Giancarlo Stanton's Injuries Could Spiral Into $265 Million Yankees NightmareJune 28, 2019
This season, Giancarlo Stanton and the injured list have gone together like peas and carrots, Jif and Smuckers, Tango and Cash, etc. And that's a serious problem for the New York Yankees.
Stanton has played only nine games in 2019 and is headed back to the injured list after he suffered a PCL strain in his right knee on a slide into second base, Yankees skipper Aaron Boone told reporters Wednesday.
Despite Stanton's largely MIA status, the Yankees are fourth in baseball with a .799 OPS and tied for second with 447 runs. On Wednesday, they extended their MLB-record home run streak to 29 games. They own first place the American League East.
Yet, Stanton's IL propensity is terrible news in the long term.
After earning $25 million in 2018, he's owed $26 million this season and another $26 million in 2020, per Spotrac.

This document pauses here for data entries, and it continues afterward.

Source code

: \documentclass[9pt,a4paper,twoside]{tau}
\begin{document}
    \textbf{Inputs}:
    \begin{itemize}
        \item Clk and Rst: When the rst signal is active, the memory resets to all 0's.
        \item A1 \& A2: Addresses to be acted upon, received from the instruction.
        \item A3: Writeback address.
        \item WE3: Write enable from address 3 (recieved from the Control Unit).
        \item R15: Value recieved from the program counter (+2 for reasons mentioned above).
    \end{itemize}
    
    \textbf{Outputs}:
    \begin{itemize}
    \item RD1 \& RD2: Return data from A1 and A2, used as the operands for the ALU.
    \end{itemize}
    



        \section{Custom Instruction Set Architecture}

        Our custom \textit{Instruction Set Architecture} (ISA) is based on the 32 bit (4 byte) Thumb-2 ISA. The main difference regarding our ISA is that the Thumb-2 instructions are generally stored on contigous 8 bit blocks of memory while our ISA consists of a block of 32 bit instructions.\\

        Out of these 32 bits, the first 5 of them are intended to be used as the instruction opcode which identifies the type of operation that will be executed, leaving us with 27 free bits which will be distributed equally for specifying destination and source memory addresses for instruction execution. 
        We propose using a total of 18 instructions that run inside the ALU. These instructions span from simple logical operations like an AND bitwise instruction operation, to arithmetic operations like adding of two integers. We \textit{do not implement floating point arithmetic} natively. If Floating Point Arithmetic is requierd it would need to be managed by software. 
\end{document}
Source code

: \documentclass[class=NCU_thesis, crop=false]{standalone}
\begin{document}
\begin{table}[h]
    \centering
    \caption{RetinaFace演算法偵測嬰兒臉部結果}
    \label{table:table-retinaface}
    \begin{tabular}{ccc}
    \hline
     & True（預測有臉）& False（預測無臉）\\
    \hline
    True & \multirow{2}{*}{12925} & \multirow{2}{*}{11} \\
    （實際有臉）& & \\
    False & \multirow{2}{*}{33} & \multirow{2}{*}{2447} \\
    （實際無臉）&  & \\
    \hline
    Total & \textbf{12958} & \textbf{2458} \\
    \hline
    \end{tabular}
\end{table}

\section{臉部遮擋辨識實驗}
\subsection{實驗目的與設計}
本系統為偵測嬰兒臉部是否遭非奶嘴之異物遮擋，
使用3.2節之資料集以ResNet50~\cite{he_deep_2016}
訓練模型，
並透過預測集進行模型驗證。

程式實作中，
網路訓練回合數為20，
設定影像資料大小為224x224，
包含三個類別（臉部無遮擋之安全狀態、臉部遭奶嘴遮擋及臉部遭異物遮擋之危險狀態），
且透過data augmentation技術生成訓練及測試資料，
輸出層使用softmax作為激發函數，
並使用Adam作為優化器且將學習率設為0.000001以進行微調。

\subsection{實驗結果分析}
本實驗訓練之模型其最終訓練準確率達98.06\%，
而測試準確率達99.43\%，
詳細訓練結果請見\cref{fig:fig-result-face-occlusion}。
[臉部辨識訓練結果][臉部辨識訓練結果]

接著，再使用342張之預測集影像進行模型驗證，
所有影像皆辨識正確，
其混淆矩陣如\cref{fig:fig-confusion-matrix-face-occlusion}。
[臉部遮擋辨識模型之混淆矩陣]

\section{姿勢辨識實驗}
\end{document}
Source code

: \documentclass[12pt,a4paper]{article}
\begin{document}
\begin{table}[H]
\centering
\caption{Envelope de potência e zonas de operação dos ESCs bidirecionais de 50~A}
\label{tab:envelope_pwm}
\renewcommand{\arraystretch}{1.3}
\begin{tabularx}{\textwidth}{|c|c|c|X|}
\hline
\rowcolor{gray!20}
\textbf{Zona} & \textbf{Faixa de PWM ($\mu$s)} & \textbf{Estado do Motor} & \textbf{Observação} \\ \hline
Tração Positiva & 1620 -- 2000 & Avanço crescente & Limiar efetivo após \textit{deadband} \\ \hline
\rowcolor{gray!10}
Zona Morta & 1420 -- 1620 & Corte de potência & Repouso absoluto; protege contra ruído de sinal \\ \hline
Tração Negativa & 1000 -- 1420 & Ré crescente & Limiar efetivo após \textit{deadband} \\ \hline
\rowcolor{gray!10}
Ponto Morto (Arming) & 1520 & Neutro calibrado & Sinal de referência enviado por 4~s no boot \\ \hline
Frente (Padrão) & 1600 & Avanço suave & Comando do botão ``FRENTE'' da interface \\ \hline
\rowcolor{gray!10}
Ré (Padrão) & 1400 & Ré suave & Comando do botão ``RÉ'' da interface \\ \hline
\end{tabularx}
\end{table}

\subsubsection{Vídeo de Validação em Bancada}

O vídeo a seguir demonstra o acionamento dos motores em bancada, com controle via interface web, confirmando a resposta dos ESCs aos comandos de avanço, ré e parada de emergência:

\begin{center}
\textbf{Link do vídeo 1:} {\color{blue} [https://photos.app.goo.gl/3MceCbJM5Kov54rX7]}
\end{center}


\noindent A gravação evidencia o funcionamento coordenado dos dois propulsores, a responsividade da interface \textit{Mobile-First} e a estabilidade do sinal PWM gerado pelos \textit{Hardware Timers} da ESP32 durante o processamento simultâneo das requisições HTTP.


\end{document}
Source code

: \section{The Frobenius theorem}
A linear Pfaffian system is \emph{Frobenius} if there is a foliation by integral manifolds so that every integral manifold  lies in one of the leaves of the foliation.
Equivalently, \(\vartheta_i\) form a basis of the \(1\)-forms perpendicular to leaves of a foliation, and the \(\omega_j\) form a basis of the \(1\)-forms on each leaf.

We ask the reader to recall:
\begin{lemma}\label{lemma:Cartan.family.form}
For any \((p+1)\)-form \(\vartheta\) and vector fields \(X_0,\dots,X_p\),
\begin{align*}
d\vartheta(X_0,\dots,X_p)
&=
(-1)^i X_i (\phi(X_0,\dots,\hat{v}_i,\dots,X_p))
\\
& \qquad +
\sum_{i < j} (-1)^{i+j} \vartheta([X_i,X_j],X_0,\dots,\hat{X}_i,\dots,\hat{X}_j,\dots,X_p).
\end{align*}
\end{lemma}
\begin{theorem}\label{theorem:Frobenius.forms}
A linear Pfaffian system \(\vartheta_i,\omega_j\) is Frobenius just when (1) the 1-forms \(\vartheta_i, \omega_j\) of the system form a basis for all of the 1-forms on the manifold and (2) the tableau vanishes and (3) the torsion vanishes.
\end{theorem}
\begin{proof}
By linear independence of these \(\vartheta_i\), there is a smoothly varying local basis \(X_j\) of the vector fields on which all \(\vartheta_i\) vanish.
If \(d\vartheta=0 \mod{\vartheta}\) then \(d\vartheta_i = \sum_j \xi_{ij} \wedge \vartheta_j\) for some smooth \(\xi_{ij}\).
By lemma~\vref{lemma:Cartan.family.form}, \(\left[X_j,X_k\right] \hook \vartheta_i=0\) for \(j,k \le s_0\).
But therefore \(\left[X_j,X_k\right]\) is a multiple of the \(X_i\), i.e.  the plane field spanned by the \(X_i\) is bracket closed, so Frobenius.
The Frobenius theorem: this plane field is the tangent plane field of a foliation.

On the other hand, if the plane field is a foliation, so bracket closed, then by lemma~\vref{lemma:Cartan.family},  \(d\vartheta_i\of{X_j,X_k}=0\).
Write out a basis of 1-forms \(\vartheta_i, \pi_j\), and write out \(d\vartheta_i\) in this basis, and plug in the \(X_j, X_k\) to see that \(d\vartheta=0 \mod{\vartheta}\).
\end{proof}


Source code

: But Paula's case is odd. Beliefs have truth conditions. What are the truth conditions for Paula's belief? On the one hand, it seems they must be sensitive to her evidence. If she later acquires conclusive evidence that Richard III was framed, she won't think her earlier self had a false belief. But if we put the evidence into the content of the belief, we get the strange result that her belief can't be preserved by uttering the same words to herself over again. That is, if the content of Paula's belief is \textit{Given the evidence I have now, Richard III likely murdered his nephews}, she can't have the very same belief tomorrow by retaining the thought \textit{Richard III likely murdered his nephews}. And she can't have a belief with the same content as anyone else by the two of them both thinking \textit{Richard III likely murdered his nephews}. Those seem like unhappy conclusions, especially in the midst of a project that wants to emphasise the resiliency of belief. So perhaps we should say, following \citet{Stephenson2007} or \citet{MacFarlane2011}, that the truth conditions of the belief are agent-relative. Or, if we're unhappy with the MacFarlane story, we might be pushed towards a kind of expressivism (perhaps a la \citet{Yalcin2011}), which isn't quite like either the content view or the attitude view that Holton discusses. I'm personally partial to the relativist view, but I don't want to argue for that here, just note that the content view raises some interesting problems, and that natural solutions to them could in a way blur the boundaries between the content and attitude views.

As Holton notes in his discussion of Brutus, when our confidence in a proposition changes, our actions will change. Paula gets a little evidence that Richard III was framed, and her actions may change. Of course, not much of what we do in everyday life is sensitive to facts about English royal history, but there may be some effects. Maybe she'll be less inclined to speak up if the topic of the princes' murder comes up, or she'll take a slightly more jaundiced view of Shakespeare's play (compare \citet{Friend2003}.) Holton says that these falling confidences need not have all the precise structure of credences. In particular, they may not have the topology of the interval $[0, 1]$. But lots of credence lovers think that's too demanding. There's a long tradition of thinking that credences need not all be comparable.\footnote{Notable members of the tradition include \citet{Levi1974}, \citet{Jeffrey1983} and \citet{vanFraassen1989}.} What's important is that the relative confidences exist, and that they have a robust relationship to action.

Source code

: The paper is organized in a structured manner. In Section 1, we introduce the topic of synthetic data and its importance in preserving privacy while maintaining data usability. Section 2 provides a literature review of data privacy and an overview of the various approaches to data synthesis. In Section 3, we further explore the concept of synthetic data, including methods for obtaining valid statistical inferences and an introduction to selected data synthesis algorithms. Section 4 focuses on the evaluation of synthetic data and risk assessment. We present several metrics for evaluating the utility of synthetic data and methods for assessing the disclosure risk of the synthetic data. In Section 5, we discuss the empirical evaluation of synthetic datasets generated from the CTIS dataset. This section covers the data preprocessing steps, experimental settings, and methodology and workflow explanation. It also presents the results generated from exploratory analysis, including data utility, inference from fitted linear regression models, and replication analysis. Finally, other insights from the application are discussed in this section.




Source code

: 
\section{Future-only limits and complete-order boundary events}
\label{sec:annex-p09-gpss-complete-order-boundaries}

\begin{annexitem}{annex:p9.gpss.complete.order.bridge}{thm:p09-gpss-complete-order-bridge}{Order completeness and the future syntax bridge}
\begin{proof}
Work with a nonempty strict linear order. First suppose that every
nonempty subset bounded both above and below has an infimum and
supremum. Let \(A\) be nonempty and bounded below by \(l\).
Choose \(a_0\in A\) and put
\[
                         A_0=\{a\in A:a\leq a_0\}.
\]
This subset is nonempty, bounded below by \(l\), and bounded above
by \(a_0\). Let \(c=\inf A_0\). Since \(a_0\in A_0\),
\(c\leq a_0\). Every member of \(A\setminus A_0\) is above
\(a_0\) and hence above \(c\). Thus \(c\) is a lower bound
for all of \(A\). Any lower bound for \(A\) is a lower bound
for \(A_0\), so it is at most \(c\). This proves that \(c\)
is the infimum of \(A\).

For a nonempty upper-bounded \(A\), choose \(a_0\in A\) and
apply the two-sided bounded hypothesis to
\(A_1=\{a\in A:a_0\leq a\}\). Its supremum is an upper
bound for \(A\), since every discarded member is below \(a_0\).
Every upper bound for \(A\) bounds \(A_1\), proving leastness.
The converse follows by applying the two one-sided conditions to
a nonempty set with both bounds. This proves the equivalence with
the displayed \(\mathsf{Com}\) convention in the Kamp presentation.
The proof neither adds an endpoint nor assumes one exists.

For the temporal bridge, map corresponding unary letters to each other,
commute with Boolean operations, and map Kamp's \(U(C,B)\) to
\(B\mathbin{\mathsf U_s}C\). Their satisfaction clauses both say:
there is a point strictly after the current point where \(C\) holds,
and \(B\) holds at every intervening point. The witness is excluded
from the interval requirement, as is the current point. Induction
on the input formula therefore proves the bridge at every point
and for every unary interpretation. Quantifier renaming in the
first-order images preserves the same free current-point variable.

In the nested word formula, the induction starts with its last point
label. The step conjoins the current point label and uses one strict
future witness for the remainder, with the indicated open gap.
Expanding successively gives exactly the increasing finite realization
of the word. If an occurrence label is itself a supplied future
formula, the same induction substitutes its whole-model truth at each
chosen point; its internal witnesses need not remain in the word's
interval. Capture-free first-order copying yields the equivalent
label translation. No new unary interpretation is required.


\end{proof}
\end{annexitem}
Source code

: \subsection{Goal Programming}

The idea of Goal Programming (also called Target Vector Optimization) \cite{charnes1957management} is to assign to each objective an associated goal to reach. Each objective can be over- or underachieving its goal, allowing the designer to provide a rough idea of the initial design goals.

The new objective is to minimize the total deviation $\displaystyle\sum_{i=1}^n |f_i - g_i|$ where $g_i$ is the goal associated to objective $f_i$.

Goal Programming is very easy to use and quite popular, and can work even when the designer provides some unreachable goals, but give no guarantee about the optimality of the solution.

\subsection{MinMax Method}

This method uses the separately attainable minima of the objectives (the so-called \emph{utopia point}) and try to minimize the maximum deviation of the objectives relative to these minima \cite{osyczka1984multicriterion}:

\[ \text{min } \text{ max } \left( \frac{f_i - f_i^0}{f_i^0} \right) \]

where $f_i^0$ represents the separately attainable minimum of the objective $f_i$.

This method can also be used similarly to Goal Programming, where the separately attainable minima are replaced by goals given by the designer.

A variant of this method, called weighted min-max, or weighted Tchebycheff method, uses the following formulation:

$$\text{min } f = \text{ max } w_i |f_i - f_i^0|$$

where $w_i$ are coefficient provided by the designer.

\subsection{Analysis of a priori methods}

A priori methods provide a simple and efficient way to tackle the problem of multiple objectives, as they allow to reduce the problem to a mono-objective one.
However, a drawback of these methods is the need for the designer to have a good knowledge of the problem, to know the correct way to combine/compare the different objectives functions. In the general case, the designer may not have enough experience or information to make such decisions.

After that, he can opt out. If he doesn't, he'll make $29 million in 2021 and 2022 and $32 million annually between 2023 and 2025.
Then—deep breath, we're not done yet—he'll earn $29 million in 2026, $25 million in 2027 and another $25 million in 2028 with a $10 million buyout.
By then, he'll be 38 years old.
Let's assume Stanton doesn't pull the opt-out ripcord after the 2020 campaign—a fairly safe assumption in a frugal MLB free-agent market where decorated players such as Craig Kimbrel and Dallas Keuchel had to wait until June to find employment.
If he opts in for the duration of his deal, the Miami Marlins will pick up $30 million of Stanton's remaining tab. Those were the terms agreed upon when the Yankees acquired him from the Fish in December 2017 for a package that included veteran second baseman Starlin Castro and minor leaguers Jorge Guzman and Jose Devers.
Even with that cost-cushioning provision, the Yankees will wind up paying Stanton $265 million over the life of his gargantuan deal.
Once upon a time, not so long ago, it seemed worth it. In fact, it almost felt like a steal, albeit an expensive one.
After the 2017 season, Stanton was a generational slugger who clubbed an MLB-leading 59 home runs with a 1.007 OPS for the Marlins and won National League MVP honors. He was entering his age-28 season.
In his first go-round in pinstripes, he played 158 games and swatted 38 home runs with 100 RBI, though he also struck out a career-high 211 times and heard boos at times from the Bronx contingent.
This season, it's been one injury after another.
On April 1, Stanton landed on the injured list with a biceps strain. On April 22, he received a cortisone injection in his left shoulder. Calf issues flared up during a rehab assignment on May 21. Now, we have the knee trouble.
At what point is it fair to apply the injury-prone label and wonder if Stanton will ever consistently stay on the diamond?
General manager Brian Cashman told reporters Stanton likely won't play at all in July. If he's back by August, he could aid the Yankees' postseason push. But who believes he won't suffer another setback?
Granted, he's on the right side of 30. But this is a disturbing pattern of disparate injuries that points to a player whose body is betraying him.
"[I'm] frustrated for him knowing how much he's worked to get back," Boone told reporters.
"Frustrated" being the operative word.
If Stanton doesn't opt out after 2020, New York will pay him an absurd sum of money and hope he holds up for close to a decade.
Again, the Yankees are winning without Stanton for now. And they've historically been willing to swallow albatross contracts.
But the days of New York as the franchise with bottomless pockets appear to be over. Ownership and the front office didn't sign any top-shelf free agents such as Bryce Harper or Manny Machado this winter, opting instead for ancillary additions.
That strategy is working at the moment. But the gaudy money owed to Stanton over the next nine years could significantly impact the Yanks' ability to ink marquee players.
In other words: What once looked like a dream deal could turn into an injury-marred nightmare.
All statistics current entering play Thursday and courtesy of Baseball Reference.